In this repository and on this page I will address the following questions: how can one transform an image (e.g. a random photograph) like the one on the left below1 to look like it was painted in the style of the middle image (Van Gogh's "The Starry Night"), perhaps obtaining a gif2 of the transformation like the one in the image below on the right? How long does it take to produce such results on regular laptop hardware? What kind of results are even possible?

content style generated animation

Here are a few more samples, from runs of experiments that succeeded as well as ones that failed!
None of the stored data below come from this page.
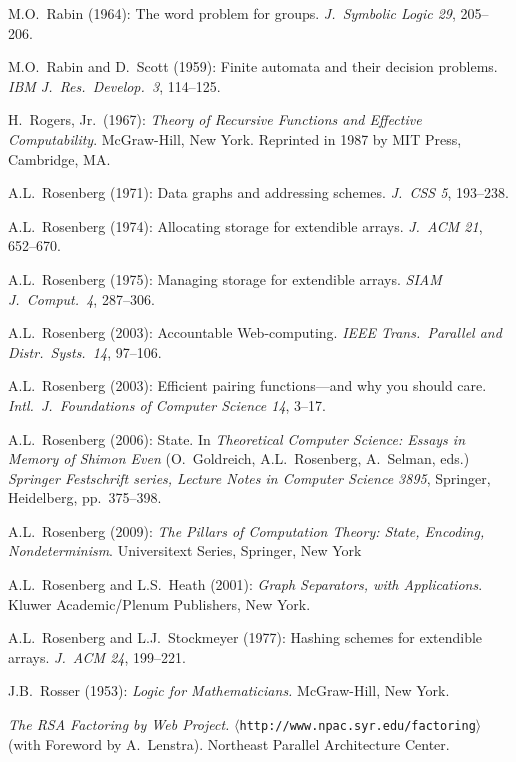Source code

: \begin{thebibliography}{999}
M.O.~Rabin (1964): The word problem for groups.  {\it J.~Symbolic
Logic 29}, 205--206.

M.O.~Rabin and D.~Scott (1959): Finite automata and their decision
problems.  {\it IBM J.~Res.~Develop.~3}, 114--125.

H.~Rogers, Jr.~(1967):
{\it Theory of Recursive Functions and Effective Computability}.
McGraw-Hill, New York.  Reprinted in 1987 by MIT Press, Cambridge, MA.

A.L.~Rosenberg (1971): Data graphs and addressing schemes.  {\it
J.~CSS 5}, 193--238.

A.L.~Rosenberg (1974): Allocating storage for extendible arrays.  {\it
J.~ACM 21}, 652--670.

A.L.~Rosenberg (1975): Managing storage for extendible arrays.  {\it
SIAM J.~Comput.~4}, 287--306.

A.L.~Rosenberg (2003): Accountable Web-computing.  {\it IEEE
Trans.~Parallel and Distr.~Systs.~14}, 97--106.

A.L.~Rosenberg (2003): Efficient pairing functions---and why you
should care.  {\it Intl.~J.~Foundations of Computer Science 14},
3--17.

A.L.~Rosenberg (2006): State.  In {\it Theoretical Computer Science:
Essays in Memory of Shimon Even} (O.~Goldreich, A.L.~Rosenberg,
A.~Selman, eds.)  {\it Springer Festschrift series, Lecture Notes in
Computer Science 3895}, Springer, Heidelberg, pp.~375--398.

A.L.~Rosenberg (2009):
{\it The Pillars of Computation Theory: State, Encoding,
  Nondeterminism}.
Universitext Series, Springer, New York 

A.L.~Rosenberg and L.S.~Heath (2001):
{\it Graph Separators, with Applications}.
Kluwer Academic/Plenum Publishers, New York.

A.L.~Rosenberg and L.J.~Stockmeyer (1977): Hashing schemes for
extendible arrays.  {\it J.~ACM 24}, 199--221.

J.B.~Rosser (1953):
{\it Logic for Mathematicians.}
McGraw-Hill, New York.

{\it The RSA Factoring by Web Project.}
$\langle${\tt http://www.npac.syr.edu/factoring}$\rangle$ (with
Foreword by A.~Lenstra).  Northeast Parallel Architecture Center.


\end{thebibliography}
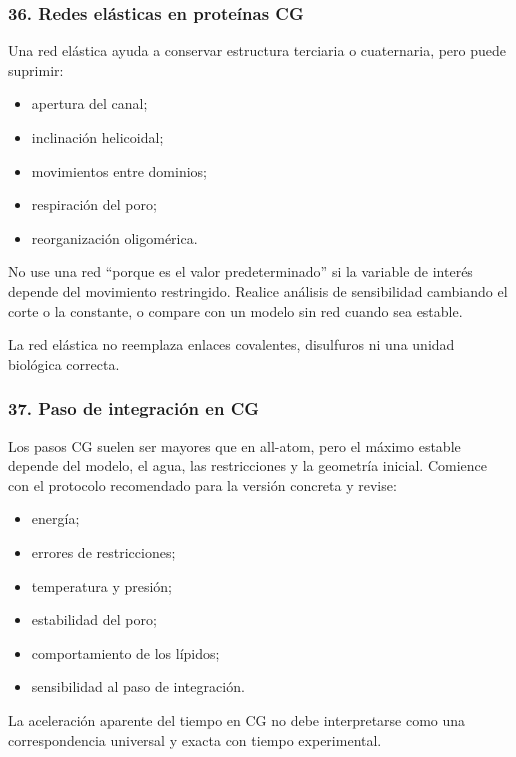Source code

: \documentclass[
  spanish,
  11pt,
  a4paper]{article}
\providecommand{\tightlist}{%
  \setlength{\itemsep}{0pt}\setlength{\parskip}{0pt}}
\begin{document}
\subsubsection{36. Redes elásticas en proteínas
CG}\label{redes-eluxe1sticas-en-proteuxednas-cg}

Una red elástica ayuda a conservar estructura terciaria o cuaternaria,
pero puede suprimir:

\begin{itemize}
\tightlist
\item
  apertura del canal;
\item
  inclinación helicoidal;
\item
  movimientos entre dominios;
\item
  respiración del poro;
\item
  reorganización oligomérica.
\end{itemize}

No use una red ``porque es el valor predeterminado'' si la variable de
interés depende del movimiento restringido. Realice análisis de
sensibilidad cambiando el corte o la constante, o compare con un modelo
sin red cuando sea estable.

La red elástica no reemplaza enlaces covalentes, disulfuros ni una
unidad biológica correcta.

\subsubsection{37. Paso de integración en
CG}\label{paso-de-integraciuxf3n-en-cg}

Los pasos CG suelen ser mayores que en all-atom, pero el máximo estable
depende del modelo, el agua, las restricciones y la geometría inicial.
Comience con el protocolo recomendado para la versión concreta y revise:

\begin{itemize}
\tightlist
\item
  energía;
\item
  errores de restricciones;
\item
  temperatura y presión;
\item
  estabilidad del poro;
\item
  comportamiento de los lípidos;
\item
  sensibilidad al paso de integración.
\end{itemize}

La aceleración aparente del tiempo en CG no debe interpretarse como una
correspondencia universal y exacta con tiempo experimental.
\end{document}
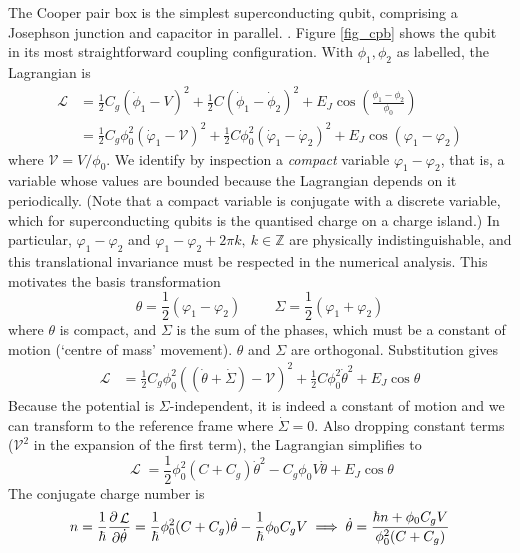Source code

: \documentclass[11pt]{article}
\DeclareMathOperator{\lagr}{\mathcal{L}}
\begin{document}
The Cooper pair box is the simplest superconducting qubit, comprising a Josephson junction and capacitor in parallel. \cite{girvin2011superconducting}. Figure \ref{fig_cpb} shows the qubit in its most straightforward coupling configuration. With $\phi_1, \phi_2$ as labelled, the Lagrangian is
\begin{align}
\lagr 
&= \frac{1}{2} C_g (\dot{\phi}_1 - V)^2 + \frac{1}{2} C (\dot{\phi}_1 - \dot{\phi}_2)^2 + E_J \cos{\left(\frac{\phi_1 - \phi_2}{\phi_0}\right)} \\
&= \frac{1}{2} C_g \phi_0^2 \left(\dot{\varphi}_1 - \mathcal{V}\right)^2 + \frac{1}{2} C \phi_0^2 (\dot{\varphi}_1 - \dot{\varphi}_2)^2 + E_J \cos{(\varphi_1 - \varphi_2)}
\end{align}
where $\mathcal{V} = V / \phi_0$. We identify by inspection a \emph{compact} variable $\varphi_1-\varphi_2$, that is, a variable whose values are bounded because the Lagrangian depends on it periodically. (Note that a compact variable is conjugate with a discrete variable, which for superconducting qubits is the quantised charge on a charge island.) In particular, $\varphi_1-\varphi_2$ and $\varphi_1-\varphi_2+2\pi k, \ k \in \mathbb{Z}$ are physically indistinguishable, and this translational invariance must be respected in the numerical analysis. This motivates the basis transformation
\begin{equation}
\theta = \frac{1}{2} (\varphi_1 - \varphi_2)
\hspace{1cm}
\Sigma = \frac{1}{2} (\varphi_1 + \varphi_2)
\end{equation}
where $\theta$ is compact, and $\Sigma$ is the sum of the phases, which must be a constant of motion (`centre of mass' movement). $\theta$ and $\Sigma$ are orthogonal. Substitution gives
\begin{align}
\lagr 
&= \frac{1}{2} C_g \phi_0^2 \left((\dot{\theta} + \dot{\Sigma}) - \mathcal{V}\right)^2 + \frac{1}{2} C \phi_0^2 \dot{\theta}^2 + E_J \cos{\theta}
\end{align}
Because the potential is $\Sigma$-independent, it is indeed a constant of motion and we can transform to the reference frame where $\dot{\Sigma}=0$. Also dropping constant terms ($\mathcal{V}^2$ in the expansion of the first term), the Lagrangian simplifies to
\begin{equation}
\lagr = \frac{1}{2} \phi_0^2 (C + C_g) \dot{\theta}^2 - C_g \phi_0 V \dot{\theta} + E_J \cos{\theta}
\end{equation}
The conjugate charge number is
\begin{equation}
n 
= \frac{1}{\hbar} \pdv{\lagr}{\dot{\theta}}
= \frac{1}{\hbar} \phi_0^2 (C + C_g) \dot{\theta} - \frac{1}{\hbar} \phi_0 C_g V
\implies
\dot{\theta} = \frac{\hbar n + \phi_0 C_g V}{\phi_0^2 (C + C_g)}
\end{equation}
\end{document}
blended well exploding gradients image high noise image

Introduction

Brief description. In what follows I will report, in long form and with various Python scripts and Jupyter Notebooks, on experiements with transfer learning and more precisely neural style transfer. I will restrict to the scenario of transforming a photograph to look like a famous painting (Van Gogh's The Starry Night unless otherwise noted). The interest is at once

  • practical: running times of various algorithms, optimization schemes, etc. on normal/old hardware
  • and abstract: how pleasant and usable the results are.

I will use and report these two aspects as soft metrics throughout.

Idea, use case scenario, and some questions. Suppose an artist, owning normal or even past-its-prime hardware (perhaps a 7 or 10 year-old Macbook Pro/Air, perhaps a 3-4 year-old PC), would like to add neural style transfer to their techniques. Is this possible given the contraints? Is this feasible? Can subjectively interesting results be achieved given enough time? Is the investment in learning neural networks and using a machine learning platform worth it despite the possible impracticality of the actual algorithms and uselessness of the results generated? That is, can transfer learning be achived at the human level and the techniques be useful somewhere else down the pipeline? (The last question obviously transcends whether the user is an artist.) Is is sustainable? (Is it environmentally sustainable? Is electricity pricing making this prohibitive to do at home? Is it resource intensive to the point one has to dedicate a computer solely to the task?)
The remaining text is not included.